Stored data
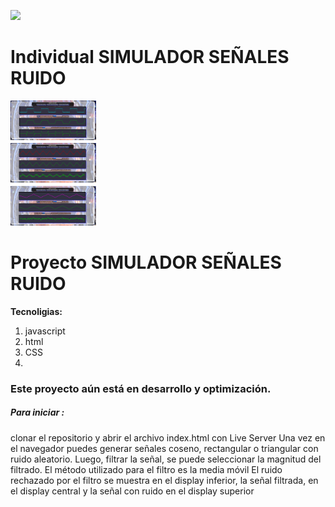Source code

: <p align='left'>
    <img src='https://static.wixstatic.com/media/85087f_0d84cbeaeb824fca8f7ff18d7c9eaafd~mv2.png/v1/fill/w_160,h_30,al_c,q_85,usm_0.66_1.00_0.01/Logo_completo_Color_1PNG.webp' </img>
</p>

# Individual SIMULADOR SEÑALES RUIDO

<p align="left">
  <img height="200" src="señal.png" />
</p>

# Proyecto SIMULADOR SEÑALES RUIDO

**Tecnoligias:**
1. javascript
2. html
3. CSS
4.  

### Este proyecto aún está en desarrollo y optimización.


##### Para iniciar :
clonar el repositorio y abrir el archivo index.html con Live Server 
Una vez en el navegador puedes generar señales coseno, rectangular o triangular con ruido aleatorio.
Luego, filtrar la señal, se puede seleccionar la magnitud del filtrado.
El método utilizado para el filtro es la media móvil
El ruido rechazado por el filtro se muestra en el display inferior, la señal filtrada, en el display central y la señal con ruido en el display superior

TASK DIRECTIONS.
Scan the records for the word "media" and copy every line where it is found.

RESPONSE TO THIS TASK.
    <img src='https://static.wixstatic.com/media/85087f_0d84cbeaeb824fca8f7ff18d7c9eaafd~mv2.png/v1/fill/w_160,h_30,al_c,q_85,usm_0.66_1.00_0.01/Logo_completo_Color_1PNG.webp' </img>
El método utilizado para el filtro es la media móvil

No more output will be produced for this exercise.